A new law that would entail action against officials concerned in the event that preliminary investigation is not carried out within 10 days of a case registered for rape or other crimes against women has also been promised in the manifesto along with a promise to set up an empowered six-member all women commission, comprising two judges, two social workers and two government officials, to take cognizance of complaints of crimes against women.

The manifesto also promises a fair share of freebies such as free transport for women in all state transport buses, three free gas cylinders in a year, a monthly pension of Rs 1000 for all widows and senior citizen women, free internet for women categorized under below poverty line level and government-sponsored treatment of up to Rs 10 lakh for any disease or ailment.

Vadra’s special focus on UP’s women makes sense considering that for two consecutive state assembly elections women have outnumbered UP’s men in voter turnout and the benefit of this surge seems to have directly aided the BJP’s electoral growth in the state.

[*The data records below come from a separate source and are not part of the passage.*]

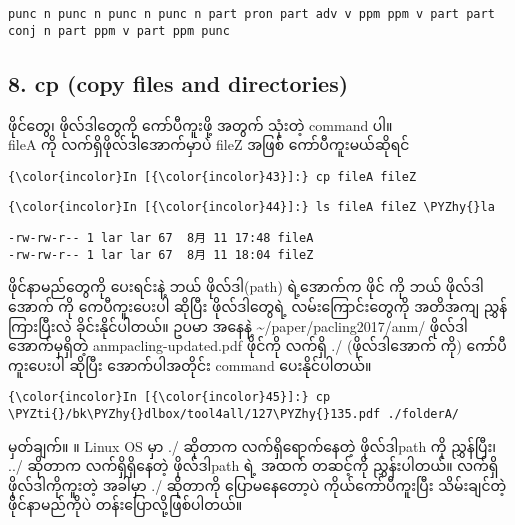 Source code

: \documentclass[11pt]{article}
\def\PYZhy{\char`\-}
\def\PYZti{\char`\~}
\begin{document}
    \begin{Verbatim}[commandchars=\\\{\}]
punc n punc n punc n punc n part pron part adv v ppm ppm v part part conj n part ppm v part ppm punc

    \end{Verbatim}

    \subsection{8. cp (copy files and
directories)}\label{cp-copy-files-and-directories}

ဖိုင်တွေ၊ ဖိုလ်ဒါတွေကို ကော်ပီကူးဖို့ အတွက် သုံးတဲ့ command ပါ။\\
fileA ကို လက်ရှိဖိုလ်ဒါအောက်မှာပဲ fileZ အဖြစ် ကော်ပီကူးမယ်ဆိုရင်

    \begin{Verbatim}[commandchars=\\\{\}]
{\color{incolor}In [{\color{incolor}43}]:} cp fileA fileZ
\end{Verbatim}

    \begin{Verbatim}[commandchars=\\\{\}]
{\color{incolor}In [{\color{incolor}44}]:} ls fileA fileZ \PYZhy{}la
\end{Verbatim}

    \begin{Verbatim}[commandchars=\\\{\}]
-rw-rw-r-- 1 lar lar 67  8月 11 17:48 fileA
-rw-rw-r-- 1 lar lar 67  8月 11 18:04 fileZ

    \end{Verbatim}

    ဖိုင်နာမည်တွေကို ပေးရင်းနဲ့ ဘယ် ဖိုလ်ဒါ(path) ရဲ့အောက်က ဖိုင် ကို ဘယ်
ဖိုလ်ဒါအောက် ကို ကေပီကူးပေးပါ ဆိုပြီး ဖိုလ်ဒါတွေရဲ့ လမ်းကြောင်းတွေကို
အတိအကျ ညွှန်ကြားပြီးလဲ ခိုင်းနိုင်ပါတယ်။ ဥပမာ အနေနဲ့
\textasciitilde{}/paper/pacling2017/anm/ ဖိုလ်ဒါအောက်မှရှိတဲ့
anmpacling-updated.pdf ဖိုင်ကို လက်ရှိ ./ (ဖိုလ်ဒါအောက် ကို)
ကော်ပီကူးပေးပါ ဆိုပြီး အောက်ပါအတိုင်း command ပေးနိုင်ပါတယ်။

    \begin{Verbatim}[commandchars=\\\{\}]
{\color{incolor}In [{\color{incolor}45}]:} cp \PYZti{}/bk\PYZhy{}dlbox/tool4all/127\PYZhy{}135.pdf ./folderA/
\end{Verbatim}

    မှတ်ချက်။ ။ Linux OS မှာ ./ ဆိုတာက လက်ရှိရောက်နေတဲ့ ဖိုလ်ဒါpath ကို
ညွှန်ပြီး၊ ../ ဆိုတာက လက်ရှိရှိနေတဲ့ ဖိုလ်ဒါpath ရဲ့ အထက် တဆင့်ကို
ညွှန်းပါတယ်။ လက်ရှိ ဖိုလ်ဒါကိုကူးတဲ့ အခါမှာ ./ ဆိုတာကို ပြောမနေတော့ပဲ
ကိုယ်ကော်ပီကူးပြီး သိမ်းချင်တဲ့ ဖိုင်နာမည်ကိုပဲ တန်းပြောလို့ဖြစ်ပါတယ်။
\end{document}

Both Prime Minister Narendra Modi at the Centre and chief minister Yogi Adityanath in Lucknow have consistently rolled out schemes directed at women and the electoral dividends for the BJP have been substantial. In the 2017 polls that saw the BJP registering its unprecedented two-thirds majority victory, over 63 per cent women voters – a rise of nearly four per cent over 2012 – had exercised their franchise against 59 per cent men.

The BJP had also contributed to the largest and unprecedented chunk of women MLAs – 34 – in the UP assembly in 2017.

Though this was still drastically low given that the UP assembly has 403 members, of which over 300 are BJP MLAs, it showed a better strike rate of the saffron party’s female candidates – the BJP had fielded a total of 43 women candidates in 2017 – compared to its rivals.

The SP had fielded 33 women candidates in 2017 of which only one emerged victorious while Mayawati’s BSP had given tickets to 19 women, of which just two won. The Congress, which is now promising 40 per cent reservation for women candidates, had contested the 2017 polls in alliance with the SP and contested 114 seats, fielding just 11 women candidates, of which only two won.

Incidentally, though the chief of the Congress’s six-member legislative party in the UP Assembly is a woman – Aradhana Mishra ‘Mona, the only other woman Congress candidate who won the 2017 polls – Rae Bareli MLA Aditi Singh – is now with the BJP.